- _TASK DETAILS_: Could you show all lines in the entries below that contain the string "个不同的"?

------ DATA SHOWN ------

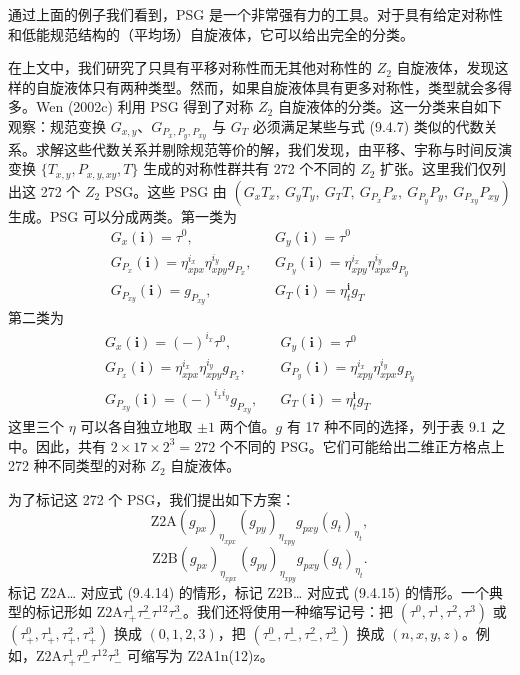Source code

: 通过上面的例子我们看到，PSG 是一个非常强有力的工具。对于具有给定对称性和低能规范结构的（平均场）自旋液体，它可以给出完全的分类。

在上文中，我们研究了只具有平移对称性而无其他对称性的 $Z_2$ 自旋液体，发现这样的自旋液体只有两种类型。然而，如果自旋液体具有更多对称性，类型就会多得多。Wen (2002c) 利用 PSG 得到了对称 $Z_2$ 自旋液体的分类。这一分类来自如下观察：规范变换 $G_{x,y}$、$G_{P_x,P_y,P_{xy}}$ 与 $G_T$ 必须满足某些与式 (9.4.7) 类似的代数关系。求解这些代数关系并剔除规范等价的解，我们发现，由平移、宇称与时间反演变换 $\{T_{x,y},P_{x,y,xy},T\}$ 生成的对称性群共有 272 个不同的 $Z_2$ 扩张。这里我们仅列出这 272 个 $Z_2$ PSG。这些 PSG 由 $(G_xT_x,\ G_yT_y,\ G_TT,\ G_{P_x}P_x,\ G_{P_y}P_y,\ G_{P_{xy}}P_{xy})$ 生成。PSG 可以分成两类。第一类为
\begin{equation*}
\begin{array}{rcl}
G_x(\pmb{i})=\tau^0, & & G_y(\pmb{i})=\tau^0\\[2pt]
G_{P_x}(\pmb{i})=\eta_{xpx}^{i_x}\eta_{xpy}^{i_y}g_{P_x}, & & G_{P_y}(\pmb{i})=\eta_{xpy}^{i_x}\eta_{xpx}^{i_y}g_{P_y}\\[2pt]
G_{P_{xy}}(\pmb{i})=g_{P_{xy}}, & & G_T(\pmb{i})=\eta_t^{\pmb{i}}g_T
\end{array}
\tag{9.4.14}
\end{equation*}
第二类为
\begin{equation*}
\begin{array}{rcl}
G_x(\pmb{i})=(-)^{i_x}\tau^0, & & G_y(\pmb{i})=\tau^0\\[2pt]
G_{P_x}(\pmb{i})=\eta_{xpx}^{i_x}\eta_{xpy}^{i_y}g_{P_x}, & & G_{P_y}(\pmb{i})=\eta_{xpy}^{i_x}\eta_{xpx}^{i_y}g_{P_y}\\[2pt]
G_{P_{xy}}(\pmb{i})=(-)^{i_x i_y}g_{P_{xy}}, & & G_T(\pmb{i})=\eta_t^{\pmb{i}}g_T
\end{array}
\tag{9.4.15}
\end{equation*}
这里三个 $\eta$ 可以各自独立地取 $\pm1$ 两个值。$g$ 有 17 种不同的选择，列于表 9.1 之中。因此，共有 $2\times17\times2^{3}=272$ 个不同的 PSG。它们可能给出二维正方格点上 272 种不同类型的对称 $Z_2$ 自旋液体。

为了标记这 272 个 PSG，我们提出如下方案：
\begin{equation*}
\text{Z2A}(g_{px})_{\eta_{xpx}}(g_{py})_{\eta_{xpy}}g_{pxy}(g_t)_{\eta_t},
\tag{9.4.16}
\end{equation*}
\begin{equation*}
\text{Z2B}(g_{px})_{\eta_{xpx}}(g_{py})_{\eta_{xpy}}g_{pxy}(g_t)_{\eta_t}.
\tag{9.4.17}
\end{equation*}
标记 Z2A… 对应式 (9.4.14) 的情形，标记 Z2B… 对应式 (9.4.15) 的情形。一个典型的标记形如 $\text{Z2A}\tau_{+}^{1}\tau_{-}^{2}\tau^{12}\tau_{-}^{3}$。我们还将使用一种缩写记号：把 $(\tau^{0},\tau^{1},\tau^{2},\tau^{3})$ 或 $(\tau_{+}^{0},\tau_{+}^{1},\tau_{+}^{2},\tau_{+}^{3})$ 换成 $(0,1,2,3)$，把 $(\tau_{-}^{0},\tau_{-}^{1},\tau_{-}^{2},\tau_{-}^{3})$ 换成 $(n,x,y,z)$。例如，$\text{Z2A}\tau_{+}^{1}\tau_{-}^{0}\tau^{12}\tau_{-}^{3}$ 可缩写为 Z2A1n(12)z。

------

- _OUTPUT OF THE EXERCISE_:
在上文中，我们研究了只具有平移对称性而无其他对称性的 $Z_2$ 自旋液体，发现这样的自旋液体只有两种类型。然而，如果自旋液体具有更多对称性，类型就会多得多。Wen (2002c) 利用 PSG 得到了对称 $Z_2$ 自旋液体的分类。这一分类来自如下观察：规范变换 $G_{x,y}$、$G_{P_x,P_y,P_{xy}}$ 与 $G_T$ 必须满足某些与式 (9.4.7) 类似的代数关系。求解这些代数关系并剔除规范等价的解，我们发现，由平移、宇称与时间反演变换 $\{T_{x,y},P_{x,y,xy},T\}$ 生成的对称性群共有 272 个不同的 $Z_2$ 扩张。这里我们仅列出这 272 个 $Z_2$ PSG。这些 PSG 由 $(G_xT_x,\ G_yT_y,\ G_TT,\ G_{P_x}P_x,\ G_{P_y}P_y,\ G_{P_{xy}}P_{xy})$ 生成。PSG 可以分成两类。第一类为
这里三个 $\eta$ 可以各自独立地取 $\pm1$ 两个值。$g$ 有 17 种不同的选择，列于表 9.1 之中。因此，共有 $2\times17\times2^{3}=272$ 个不同的 PSG。它们可能给出二维正方格点上 272 种不同类型的对称 $Z_2$ 自旋液体。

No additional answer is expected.